Leveraging CAM Algorithms for Explaining Medical Semantic Segmentation
Tillmann Rheude, Andreas Wirtz, Arjan Kuijper, Stefan Wesarg
TL;DR
The paper tackles the explainability of CNN-based semantic segmentation, with emphasis on medical imaging where locating decision-relevant regions is crucial. It introduces Seg-HiRes-Grad CAM, a transfer of the classification-based HiRes CAM to segmentation by computing heatmaps from the deepest feature maps using a pixel-set $\mathcal{M}$, i.e., $L^c_{Seg-HiRes-Grad CAM} = sum_k \alpha_c^k A^k$, where $\alpha_c^k = \frac{y^{c, new}}{∂A^k}$ and $y^{c, new} = sum_{i,j \in \mathcal{M}} y^c_{i,j}$. This approach preserves gradient-based weighting while enabling segmentation-specific aggregation, improving saliency localization over Seg-Grad CAM. Evaluations on medical and non-medical datasets show more accurate saliency localization, though runtime and resolution constraints remain; the work motivates applying additional classification-based CAM transfers and richer quantitative comparisons for deeper evaluation of explainability in medical image segmentation.
Abstract
Convolutional neural networks (CNNs) achieve prevailing results in segmentation tasks nowadays and represent the state-of-the-art for image-based analysis. However, the understanding of the accurate decision-making process of a CNN is rather unknown.
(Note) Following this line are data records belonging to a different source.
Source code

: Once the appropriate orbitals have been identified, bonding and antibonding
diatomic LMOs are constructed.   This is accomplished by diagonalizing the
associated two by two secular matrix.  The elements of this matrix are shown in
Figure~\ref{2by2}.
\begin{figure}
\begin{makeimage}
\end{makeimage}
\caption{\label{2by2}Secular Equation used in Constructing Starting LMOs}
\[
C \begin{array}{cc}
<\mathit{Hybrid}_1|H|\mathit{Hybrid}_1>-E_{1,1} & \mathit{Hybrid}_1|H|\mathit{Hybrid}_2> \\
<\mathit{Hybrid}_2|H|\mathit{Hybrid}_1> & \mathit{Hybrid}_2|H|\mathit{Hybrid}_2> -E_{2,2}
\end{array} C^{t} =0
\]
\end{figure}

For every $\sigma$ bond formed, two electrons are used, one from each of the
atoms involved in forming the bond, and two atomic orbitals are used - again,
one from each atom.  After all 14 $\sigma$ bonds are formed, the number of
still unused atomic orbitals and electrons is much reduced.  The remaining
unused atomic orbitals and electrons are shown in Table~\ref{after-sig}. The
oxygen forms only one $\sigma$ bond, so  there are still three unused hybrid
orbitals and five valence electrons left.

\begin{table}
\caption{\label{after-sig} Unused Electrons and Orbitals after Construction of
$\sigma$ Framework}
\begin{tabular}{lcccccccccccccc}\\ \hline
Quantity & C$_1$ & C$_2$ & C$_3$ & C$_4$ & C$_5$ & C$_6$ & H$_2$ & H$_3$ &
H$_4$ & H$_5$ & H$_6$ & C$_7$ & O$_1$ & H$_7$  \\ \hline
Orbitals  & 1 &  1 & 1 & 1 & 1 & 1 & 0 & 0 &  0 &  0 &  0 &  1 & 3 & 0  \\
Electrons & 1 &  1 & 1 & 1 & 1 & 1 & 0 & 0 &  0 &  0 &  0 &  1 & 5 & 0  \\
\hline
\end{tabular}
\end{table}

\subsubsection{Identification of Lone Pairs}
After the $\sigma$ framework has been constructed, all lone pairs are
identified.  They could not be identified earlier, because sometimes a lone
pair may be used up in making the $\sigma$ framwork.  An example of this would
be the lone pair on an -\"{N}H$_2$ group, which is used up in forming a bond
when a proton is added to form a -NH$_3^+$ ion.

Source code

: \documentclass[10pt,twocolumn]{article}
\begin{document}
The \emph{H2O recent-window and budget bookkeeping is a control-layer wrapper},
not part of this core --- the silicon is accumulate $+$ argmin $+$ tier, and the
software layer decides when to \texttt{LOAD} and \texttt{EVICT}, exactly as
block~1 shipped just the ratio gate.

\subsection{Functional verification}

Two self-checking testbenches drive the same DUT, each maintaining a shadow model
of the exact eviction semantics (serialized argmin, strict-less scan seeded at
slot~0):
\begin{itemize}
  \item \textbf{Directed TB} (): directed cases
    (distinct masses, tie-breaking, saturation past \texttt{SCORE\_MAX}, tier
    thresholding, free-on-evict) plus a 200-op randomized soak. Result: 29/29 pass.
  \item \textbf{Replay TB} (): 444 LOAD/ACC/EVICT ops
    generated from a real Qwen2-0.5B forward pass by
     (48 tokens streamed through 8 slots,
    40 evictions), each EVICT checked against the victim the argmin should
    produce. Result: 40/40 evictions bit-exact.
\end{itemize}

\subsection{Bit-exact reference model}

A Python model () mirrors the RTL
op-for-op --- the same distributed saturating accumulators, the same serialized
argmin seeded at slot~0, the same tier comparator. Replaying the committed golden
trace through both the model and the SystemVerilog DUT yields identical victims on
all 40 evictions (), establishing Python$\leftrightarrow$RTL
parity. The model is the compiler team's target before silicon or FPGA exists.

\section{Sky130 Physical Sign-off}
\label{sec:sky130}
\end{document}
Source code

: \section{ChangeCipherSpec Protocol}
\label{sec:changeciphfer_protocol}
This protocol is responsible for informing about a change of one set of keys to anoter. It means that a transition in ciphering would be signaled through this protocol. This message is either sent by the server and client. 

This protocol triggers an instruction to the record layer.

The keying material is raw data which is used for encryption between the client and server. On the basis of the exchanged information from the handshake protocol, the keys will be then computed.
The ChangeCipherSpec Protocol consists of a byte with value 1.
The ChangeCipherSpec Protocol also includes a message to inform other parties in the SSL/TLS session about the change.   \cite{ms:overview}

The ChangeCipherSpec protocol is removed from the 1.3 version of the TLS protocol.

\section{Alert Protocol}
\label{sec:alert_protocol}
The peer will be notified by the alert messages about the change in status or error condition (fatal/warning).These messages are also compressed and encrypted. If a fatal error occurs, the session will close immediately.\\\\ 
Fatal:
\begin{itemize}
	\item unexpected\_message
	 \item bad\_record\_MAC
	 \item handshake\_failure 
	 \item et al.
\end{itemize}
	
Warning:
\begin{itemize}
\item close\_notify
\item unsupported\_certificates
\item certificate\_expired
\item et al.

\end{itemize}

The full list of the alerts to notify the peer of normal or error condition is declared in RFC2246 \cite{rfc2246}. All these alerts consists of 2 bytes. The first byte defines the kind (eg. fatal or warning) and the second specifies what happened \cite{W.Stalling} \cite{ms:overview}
The research area of explainable artificial intelligence (xAI) primarily revolves around understanding and interpreting this black-box behavior. One way of interpreting a CNN is the use of class activation maps (CAMs) that represent heatmaps to indicate the importance of image areas for the prediction of the CNN. For classification tasks, a variety of CAM algorithms exist. But for segmentation tasks, only one CAM algorithm for the interpretation of the output of a CNN exist. We propose a transfer between existing classification- and segmentation-based methods for more detailed, explainable, and consistent results which show salient pixels in semantic segmentation tasks. The resulting Seg-HiRes-Grad CAM is an extension of the segmentation-based Seg-Grad CAM with the transfer to the classification-based HiRes CAM. Our method improves the previously-mentioned existing segmentation-based method by adjusting it to recently published classification-based methods. Especially for medical image segmentation, this transfer solves existing explainability disadvantages.